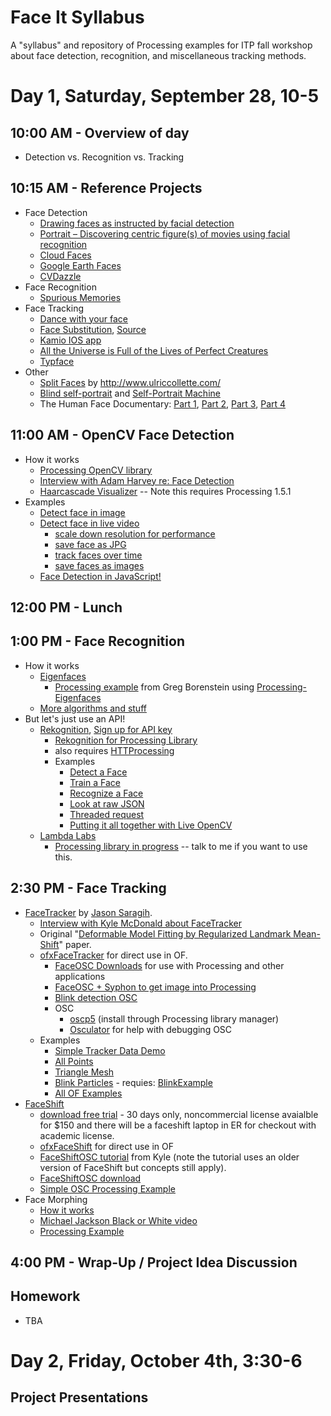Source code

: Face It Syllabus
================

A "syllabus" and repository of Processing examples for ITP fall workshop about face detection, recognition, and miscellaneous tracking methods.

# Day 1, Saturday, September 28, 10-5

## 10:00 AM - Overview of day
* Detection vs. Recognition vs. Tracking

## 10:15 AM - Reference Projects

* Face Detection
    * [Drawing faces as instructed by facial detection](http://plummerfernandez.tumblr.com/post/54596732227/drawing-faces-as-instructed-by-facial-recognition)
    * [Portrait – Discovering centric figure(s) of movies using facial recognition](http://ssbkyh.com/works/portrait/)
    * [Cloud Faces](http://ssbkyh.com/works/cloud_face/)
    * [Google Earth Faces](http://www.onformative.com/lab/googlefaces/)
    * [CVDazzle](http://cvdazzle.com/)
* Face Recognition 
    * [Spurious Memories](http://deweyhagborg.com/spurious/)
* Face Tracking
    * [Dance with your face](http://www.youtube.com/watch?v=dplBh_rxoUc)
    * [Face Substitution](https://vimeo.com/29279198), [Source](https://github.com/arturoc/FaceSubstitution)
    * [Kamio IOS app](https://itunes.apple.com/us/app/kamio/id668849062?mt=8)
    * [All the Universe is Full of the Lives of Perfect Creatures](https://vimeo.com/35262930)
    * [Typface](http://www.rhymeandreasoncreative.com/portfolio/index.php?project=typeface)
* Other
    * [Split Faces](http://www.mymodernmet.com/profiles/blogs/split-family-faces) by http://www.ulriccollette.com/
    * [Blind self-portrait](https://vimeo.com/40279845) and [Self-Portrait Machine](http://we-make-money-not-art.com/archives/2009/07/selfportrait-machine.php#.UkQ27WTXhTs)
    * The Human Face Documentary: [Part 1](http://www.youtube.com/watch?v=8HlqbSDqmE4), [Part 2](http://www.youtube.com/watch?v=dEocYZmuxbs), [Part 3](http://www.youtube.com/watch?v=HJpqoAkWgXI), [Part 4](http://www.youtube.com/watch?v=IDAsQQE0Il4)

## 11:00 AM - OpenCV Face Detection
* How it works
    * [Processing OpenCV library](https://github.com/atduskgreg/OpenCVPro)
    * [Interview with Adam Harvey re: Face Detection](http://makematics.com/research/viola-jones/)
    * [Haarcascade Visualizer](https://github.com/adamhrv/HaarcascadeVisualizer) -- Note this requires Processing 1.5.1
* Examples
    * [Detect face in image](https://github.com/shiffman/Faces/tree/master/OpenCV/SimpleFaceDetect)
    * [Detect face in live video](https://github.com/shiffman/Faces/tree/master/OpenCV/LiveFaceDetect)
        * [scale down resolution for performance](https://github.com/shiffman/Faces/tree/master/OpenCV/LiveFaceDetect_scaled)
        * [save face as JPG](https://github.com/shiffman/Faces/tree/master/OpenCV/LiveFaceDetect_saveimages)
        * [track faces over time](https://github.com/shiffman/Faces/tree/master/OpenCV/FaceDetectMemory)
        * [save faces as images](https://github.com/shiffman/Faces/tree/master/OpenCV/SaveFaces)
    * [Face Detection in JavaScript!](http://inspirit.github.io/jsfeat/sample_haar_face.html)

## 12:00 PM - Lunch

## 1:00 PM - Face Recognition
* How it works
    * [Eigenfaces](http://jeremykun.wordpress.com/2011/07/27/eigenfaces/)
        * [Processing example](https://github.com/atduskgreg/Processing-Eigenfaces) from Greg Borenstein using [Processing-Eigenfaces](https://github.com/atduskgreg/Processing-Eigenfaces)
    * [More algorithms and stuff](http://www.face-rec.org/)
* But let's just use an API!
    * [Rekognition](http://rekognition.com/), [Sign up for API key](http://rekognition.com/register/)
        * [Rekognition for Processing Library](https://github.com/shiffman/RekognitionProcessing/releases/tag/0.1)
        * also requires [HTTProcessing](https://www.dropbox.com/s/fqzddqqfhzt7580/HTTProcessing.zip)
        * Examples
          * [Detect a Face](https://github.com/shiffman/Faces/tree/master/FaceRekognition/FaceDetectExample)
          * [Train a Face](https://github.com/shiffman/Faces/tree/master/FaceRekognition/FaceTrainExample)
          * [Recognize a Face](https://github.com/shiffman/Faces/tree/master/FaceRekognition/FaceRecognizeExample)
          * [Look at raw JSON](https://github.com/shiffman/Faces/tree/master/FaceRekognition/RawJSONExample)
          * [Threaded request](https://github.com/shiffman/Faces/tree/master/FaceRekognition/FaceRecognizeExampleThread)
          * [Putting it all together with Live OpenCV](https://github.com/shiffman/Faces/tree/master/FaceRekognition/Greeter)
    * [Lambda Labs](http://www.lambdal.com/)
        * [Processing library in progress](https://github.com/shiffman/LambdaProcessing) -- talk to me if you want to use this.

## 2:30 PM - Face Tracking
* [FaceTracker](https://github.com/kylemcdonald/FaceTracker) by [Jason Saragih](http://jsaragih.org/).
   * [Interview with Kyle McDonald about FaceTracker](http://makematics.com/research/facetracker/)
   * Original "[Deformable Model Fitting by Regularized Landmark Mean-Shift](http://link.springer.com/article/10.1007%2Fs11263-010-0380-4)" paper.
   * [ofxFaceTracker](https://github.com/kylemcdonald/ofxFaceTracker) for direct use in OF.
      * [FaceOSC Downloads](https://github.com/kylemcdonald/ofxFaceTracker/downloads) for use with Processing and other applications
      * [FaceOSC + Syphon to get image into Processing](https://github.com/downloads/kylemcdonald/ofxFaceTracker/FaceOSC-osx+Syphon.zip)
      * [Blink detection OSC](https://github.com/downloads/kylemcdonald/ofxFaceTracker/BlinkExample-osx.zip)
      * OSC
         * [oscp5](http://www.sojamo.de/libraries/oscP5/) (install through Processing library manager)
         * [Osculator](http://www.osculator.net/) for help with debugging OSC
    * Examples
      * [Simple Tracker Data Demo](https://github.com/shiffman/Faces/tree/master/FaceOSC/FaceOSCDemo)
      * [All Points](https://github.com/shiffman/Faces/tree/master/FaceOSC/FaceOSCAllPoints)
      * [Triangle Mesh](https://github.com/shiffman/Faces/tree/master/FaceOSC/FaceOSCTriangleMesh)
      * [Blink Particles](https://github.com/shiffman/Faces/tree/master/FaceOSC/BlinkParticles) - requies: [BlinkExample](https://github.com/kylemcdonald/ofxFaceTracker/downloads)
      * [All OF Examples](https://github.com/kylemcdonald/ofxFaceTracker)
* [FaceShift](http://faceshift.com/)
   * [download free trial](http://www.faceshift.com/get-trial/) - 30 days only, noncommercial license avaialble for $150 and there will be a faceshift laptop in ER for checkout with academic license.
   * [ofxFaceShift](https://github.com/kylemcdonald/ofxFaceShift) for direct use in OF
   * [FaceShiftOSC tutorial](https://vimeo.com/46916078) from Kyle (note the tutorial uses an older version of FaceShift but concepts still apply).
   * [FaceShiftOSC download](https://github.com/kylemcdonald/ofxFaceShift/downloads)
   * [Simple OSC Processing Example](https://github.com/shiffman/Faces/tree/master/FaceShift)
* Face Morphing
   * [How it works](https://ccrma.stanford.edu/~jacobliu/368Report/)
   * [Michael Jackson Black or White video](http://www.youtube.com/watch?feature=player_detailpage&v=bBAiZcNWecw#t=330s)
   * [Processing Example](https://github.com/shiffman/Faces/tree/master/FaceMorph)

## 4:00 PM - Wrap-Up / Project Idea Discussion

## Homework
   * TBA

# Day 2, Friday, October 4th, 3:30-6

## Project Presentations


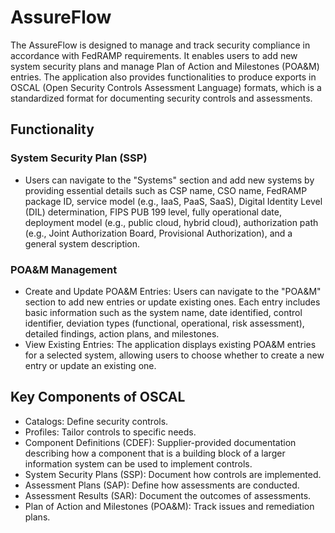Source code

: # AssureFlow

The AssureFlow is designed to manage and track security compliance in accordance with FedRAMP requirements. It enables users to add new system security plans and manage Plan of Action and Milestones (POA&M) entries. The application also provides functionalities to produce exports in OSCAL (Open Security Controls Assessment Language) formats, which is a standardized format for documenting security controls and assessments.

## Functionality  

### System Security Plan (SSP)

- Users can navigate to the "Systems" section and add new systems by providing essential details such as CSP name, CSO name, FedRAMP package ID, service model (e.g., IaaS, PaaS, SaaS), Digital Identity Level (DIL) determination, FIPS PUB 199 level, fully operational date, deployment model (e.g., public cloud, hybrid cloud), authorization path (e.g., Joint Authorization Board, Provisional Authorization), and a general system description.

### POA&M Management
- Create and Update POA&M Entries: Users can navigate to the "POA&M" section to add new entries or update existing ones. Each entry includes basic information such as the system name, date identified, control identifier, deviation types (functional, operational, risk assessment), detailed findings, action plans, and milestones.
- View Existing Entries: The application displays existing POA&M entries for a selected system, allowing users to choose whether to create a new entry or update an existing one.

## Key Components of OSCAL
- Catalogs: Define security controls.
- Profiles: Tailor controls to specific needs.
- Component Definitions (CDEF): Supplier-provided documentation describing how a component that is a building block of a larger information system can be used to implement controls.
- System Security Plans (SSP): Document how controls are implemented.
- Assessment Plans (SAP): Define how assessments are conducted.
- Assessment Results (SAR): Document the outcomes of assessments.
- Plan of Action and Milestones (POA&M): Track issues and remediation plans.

■ Exercise brief: Find the number of lines in the entries above that hold the string "portrait", and write only that number.

■ Result of this task: 2